Global Initiative on Sharing All Influenza Data
- GISAID is a public platform started by the World Health Organization (WHO) in 2008 for countries to share genome sequences.
- The GISAID Initiative promotes the international sharing of all influenza virus sequences, related clinical and epidemiological data associated with human viruses, and geographical as well as species-specific data associated with avian and other animal viruses
- This helps researchers understand how the viruses evolve, spread and potentially become pandemics.
- It actively promotes the development of novel research tools for the analysis of influenza data by helping developers to facilitate the integration or connection of their tools to analyze GISAID data.

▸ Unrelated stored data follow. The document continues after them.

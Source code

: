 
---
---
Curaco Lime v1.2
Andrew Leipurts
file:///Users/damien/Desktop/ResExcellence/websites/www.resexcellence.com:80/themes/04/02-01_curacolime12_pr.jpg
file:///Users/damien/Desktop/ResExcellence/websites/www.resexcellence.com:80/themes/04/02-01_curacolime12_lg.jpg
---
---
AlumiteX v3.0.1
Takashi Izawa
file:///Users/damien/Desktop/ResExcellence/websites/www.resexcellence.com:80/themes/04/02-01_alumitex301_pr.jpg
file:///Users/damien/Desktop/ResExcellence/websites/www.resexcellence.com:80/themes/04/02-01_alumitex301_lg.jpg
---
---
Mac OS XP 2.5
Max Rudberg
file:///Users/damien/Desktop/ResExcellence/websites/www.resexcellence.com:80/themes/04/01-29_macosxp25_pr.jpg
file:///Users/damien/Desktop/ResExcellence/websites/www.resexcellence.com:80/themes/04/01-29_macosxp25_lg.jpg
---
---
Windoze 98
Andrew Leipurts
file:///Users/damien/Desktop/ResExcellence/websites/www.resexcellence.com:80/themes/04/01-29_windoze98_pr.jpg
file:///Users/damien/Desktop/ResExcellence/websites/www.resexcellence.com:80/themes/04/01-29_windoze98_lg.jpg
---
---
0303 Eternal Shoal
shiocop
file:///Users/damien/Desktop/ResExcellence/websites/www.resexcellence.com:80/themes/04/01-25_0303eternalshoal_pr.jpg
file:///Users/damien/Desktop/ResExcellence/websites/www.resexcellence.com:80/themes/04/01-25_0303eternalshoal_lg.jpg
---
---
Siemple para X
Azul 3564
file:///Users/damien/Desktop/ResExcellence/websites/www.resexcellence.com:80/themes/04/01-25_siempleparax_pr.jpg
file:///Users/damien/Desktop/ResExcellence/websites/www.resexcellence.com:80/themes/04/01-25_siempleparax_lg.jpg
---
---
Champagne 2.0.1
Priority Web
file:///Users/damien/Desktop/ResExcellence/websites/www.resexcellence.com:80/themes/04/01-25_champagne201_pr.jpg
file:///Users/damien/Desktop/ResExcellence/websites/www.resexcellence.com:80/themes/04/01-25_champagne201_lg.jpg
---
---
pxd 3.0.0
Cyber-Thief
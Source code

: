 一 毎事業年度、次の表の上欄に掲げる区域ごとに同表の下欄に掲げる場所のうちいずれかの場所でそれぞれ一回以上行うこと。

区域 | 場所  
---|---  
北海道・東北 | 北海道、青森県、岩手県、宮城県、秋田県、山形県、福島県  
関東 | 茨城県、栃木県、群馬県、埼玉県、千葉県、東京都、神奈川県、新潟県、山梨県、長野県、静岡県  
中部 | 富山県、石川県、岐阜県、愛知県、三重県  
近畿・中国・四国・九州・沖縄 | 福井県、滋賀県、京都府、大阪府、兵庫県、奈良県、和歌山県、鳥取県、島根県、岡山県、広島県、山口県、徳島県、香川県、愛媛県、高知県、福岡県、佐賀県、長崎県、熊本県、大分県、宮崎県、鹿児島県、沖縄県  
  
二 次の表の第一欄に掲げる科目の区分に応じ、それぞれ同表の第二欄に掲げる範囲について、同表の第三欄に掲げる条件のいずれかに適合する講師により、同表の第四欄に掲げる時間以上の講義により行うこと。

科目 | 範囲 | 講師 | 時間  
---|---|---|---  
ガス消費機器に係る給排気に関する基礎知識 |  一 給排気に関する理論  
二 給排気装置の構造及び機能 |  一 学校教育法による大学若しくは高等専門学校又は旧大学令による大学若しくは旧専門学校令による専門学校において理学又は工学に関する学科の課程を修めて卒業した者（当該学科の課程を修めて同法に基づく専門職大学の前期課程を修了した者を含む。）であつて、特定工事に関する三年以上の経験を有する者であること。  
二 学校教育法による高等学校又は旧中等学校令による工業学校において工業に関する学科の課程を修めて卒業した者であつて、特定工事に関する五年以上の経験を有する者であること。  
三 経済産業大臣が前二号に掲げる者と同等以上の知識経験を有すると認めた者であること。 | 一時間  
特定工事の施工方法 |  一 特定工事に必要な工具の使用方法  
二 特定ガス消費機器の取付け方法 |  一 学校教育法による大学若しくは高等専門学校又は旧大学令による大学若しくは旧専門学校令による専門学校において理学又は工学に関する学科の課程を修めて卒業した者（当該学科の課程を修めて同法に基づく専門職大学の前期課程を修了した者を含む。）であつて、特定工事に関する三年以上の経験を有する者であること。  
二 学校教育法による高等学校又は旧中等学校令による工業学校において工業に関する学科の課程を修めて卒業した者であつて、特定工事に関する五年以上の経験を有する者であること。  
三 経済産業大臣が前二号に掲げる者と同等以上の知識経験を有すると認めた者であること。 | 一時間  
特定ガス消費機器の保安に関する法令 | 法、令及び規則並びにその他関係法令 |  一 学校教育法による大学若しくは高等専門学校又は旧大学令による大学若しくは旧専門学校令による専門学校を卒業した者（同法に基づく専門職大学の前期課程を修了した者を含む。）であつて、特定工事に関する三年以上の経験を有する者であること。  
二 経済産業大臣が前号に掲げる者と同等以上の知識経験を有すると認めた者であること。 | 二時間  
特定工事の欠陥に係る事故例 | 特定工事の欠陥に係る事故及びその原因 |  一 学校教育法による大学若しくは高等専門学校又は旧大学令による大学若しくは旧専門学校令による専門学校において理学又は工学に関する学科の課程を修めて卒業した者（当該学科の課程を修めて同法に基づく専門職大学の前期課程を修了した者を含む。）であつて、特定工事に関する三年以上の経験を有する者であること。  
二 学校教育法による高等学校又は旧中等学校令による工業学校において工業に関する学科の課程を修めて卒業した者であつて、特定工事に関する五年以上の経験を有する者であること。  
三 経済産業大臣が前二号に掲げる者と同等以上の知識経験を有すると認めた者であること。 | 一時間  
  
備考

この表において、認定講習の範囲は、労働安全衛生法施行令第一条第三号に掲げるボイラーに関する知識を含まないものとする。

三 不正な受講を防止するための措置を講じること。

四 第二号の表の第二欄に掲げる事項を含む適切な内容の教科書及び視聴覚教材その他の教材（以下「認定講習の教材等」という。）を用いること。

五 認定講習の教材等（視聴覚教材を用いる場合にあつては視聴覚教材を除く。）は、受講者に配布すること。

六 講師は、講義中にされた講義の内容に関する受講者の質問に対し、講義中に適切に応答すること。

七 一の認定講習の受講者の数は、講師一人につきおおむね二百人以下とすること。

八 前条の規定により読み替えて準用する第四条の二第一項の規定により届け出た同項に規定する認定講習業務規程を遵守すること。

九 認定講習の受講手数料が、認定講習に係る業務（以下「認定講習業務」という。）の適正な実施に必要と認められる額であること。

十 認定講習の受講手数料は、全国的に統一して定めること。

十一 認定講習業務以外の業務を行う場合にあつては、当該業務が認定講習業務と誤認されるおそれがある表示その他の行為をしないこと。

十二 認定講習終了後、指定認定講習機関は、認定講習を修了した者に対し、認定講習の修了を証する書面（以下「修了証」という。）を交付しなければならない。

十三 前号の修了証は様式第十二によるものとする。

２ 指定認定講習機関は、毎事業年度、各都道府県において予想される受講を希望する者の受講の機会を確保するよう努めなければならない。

- So far, 3,086 sequences of the virus isolated from humans have been shared by 57 countries.
- With 621, the U.S. has shared the most number of sequences, followed by the U.K. (350), Belgium (253) and China (242).
- It has been found that a spike protein of SARS-CoV-2 also known as 2019-nCoV, enables the virus to enter and infect human cells.
- Sequencing the genome of SARS-CoV-2 will help understand
- where the virus came from.
- if there are different strains circulating in India.
- how the virus has spread.
- Genome sequencing is figuring out the order of Deoxyribonucleic acid (DNA) nucleotides, or bases, in a genome—the order of Adenine, Cytosine, Guanines, and Thymine that make up an organism's DNA.
- On April 2, 2020, the Indian Council of Medical Research (ICMR) allowed all national research laboratories including those under the Council of Scientific and Industrial Research (CSIR) to conduct testing for the novel coronavirus.
- According to CSIR
- Both the Centre for Cellular and Molecular Biology (CSIR-CCMB, Telangana) and the Institute of Genomics and Integrative Biology (CSIR-IGIB, New Delhi) have already started sequencing the virus.
- The CCMB has both Biosafety Level (BSL)-2 and BSL-3 labs.
- The virus is isolated and deactivated in BSL-3 facility and sequenced in BSL-2 facility.
- Besides sequencing, the virus will also be cultured (grown in cells).
- Cell culture is the maintenance and growth of the cells in specially designed containers and under precise conditions of temperature, humidity, nutrition, and freedom from contamination.
- This will help in studying the virus and will be useful while testing vaccines and drugs.
- BSL is used to identify the protective measures needed in a laboratory setting to protect workers, the environment, and the public.
- Activities and projects conducted in biological laboratories are categorized by biosafety level.
- The four biosafety levels are BSL-1, BSL-2, BSL-3, and BSL-4, with BSL-4 being the highest (maximum) level of containment.
The Council of Scientific and Industrial Research
- CSIR was established by the Government of India in September 1942 as an autonomous body.
- It is known for its cutting edge R&D knowledge base in diverse S&T areas.
- Council of Scientific and Industrial Research (CSIR) has been ranked first in the Nature Ranking Index-2020.
- The Nature Index provides a close to real-time proxy of high-quality research output and collaboration at the institutional, national and regional level.
Indian Council of Medical Research
- ICMR is the apex body in India for the formulation, coordination and promotion of biomedical research.
- Its mandate is to conduct, coordinate and implement medical research for the benefit of the Society; translating medical innovations into products/processes and introducing them into the public health system.
- It is funded by the Government of India through the Department of Health Research, Ministry of Health & Family Welfare.